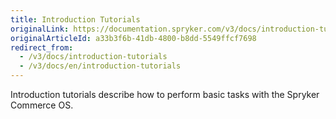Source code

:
 ```yaml
---
title: Introduction Tutorials
originalLink: https://documentation.spryker.com/v3/docs/introduction-tutorials
originalArticleId: a33b3f6b-41db-4800-b8dd-5549ffcf7698
redirect_from:
  - /v3/docs/introduction-tutorials
  - /v3/docs/en/introduction-tutorials
---
```


Introduction tutorials describe how to perform basic tasks with the Spryker Commerce OS.
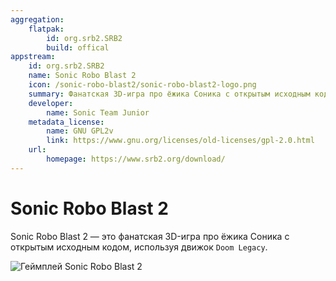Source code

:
 ```yaml
---
aggregation:
    flatpak:
        id: org.srb2.SRB2
        build: offical
appstream:
    id: org.srb2.SRB2
    name: Sonic Robo Blast 2
    icon: /sonic-robo-blast2/sonic-robo-blast2-logo.png
    summary: Фанатская 3D-игра про ёжика Соника с открытым исходным кодом
    developer:
        name: Sonic Team Junior
    metadata_license:
        name: GNU GPL2v
        link: https://www.gnu.org/licenses/old-licenses/gpl-2.0.html
    url:
        homepage: https://www.srb2.org/download/
---
```


# Sonic Robo Blast 2

Sonic Robo Blast 2 — это фанатская 3D-игра про ёжика Соника с открытым исходным кодом, используя движок `Doom Legacy`.

![Геймплей Sonic Robo Blast 2](/sonic-robo-blast2/greenflower-zone.png)

<AGWGallery />
<!--@include: @apps/_parts/install/content-flatpak.md-->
★ ★ ★ ★ ★ ★ ★
◆ **Task**:
When you repeat the lines above, keep them exact and leave out each image they contain.

◆ **Task response**:
Source code

:
 ```yaml
---
title: Introduction Tutorials
originalLink: https://documentation.spryker.com/v3/docs/introduction-tutorials
originalArticleId: a33b3f6b-41db-4800-b8dd-5549ffcf7698
redirect_from:
  - /v3/docs/introduction-tutorials
  - /v3/docs/en/introduction-tutorials
---
```


Introduction tutorials describe how to perform basic tasks with the Spryker Commerce OS.
Source code

:
 ```yaml
---
aggregation:
    flatpak:
        id: org.srb2.SRB2
        build: offical
appstream:
    id: org.srb2.SRB2
    name: Sonic Robo Blast 2
    icon: /sonic-robo-blast2/sonic-robo-blast2-logo.png
    summary: Фанатская 3D-игра про ёжика Соника с открытым исходным кодом
    developer:
        name: Sonic Team Junior
    metadata_license:
        name: GNU GPL2v
        link: https://www.gnu.org/licenses/old-licenses/gpl-2.0.html
    url:
        homepage: https://www.srb2.org/download/
---
```


# Sonic Robo Blast 2

Sonic Robo Blast 2 — это фанатская 3D-игра про ёжика Соника с открытым исходным кодом, используя движок `Doom Legacy`.

![Геймплей Sonic Robo Blast 2](/sonic-robo-blast2/greenflower-zone.png)

<AGWGallery />
<!--@include: @apps/_parts/install/content-flatpak.md-->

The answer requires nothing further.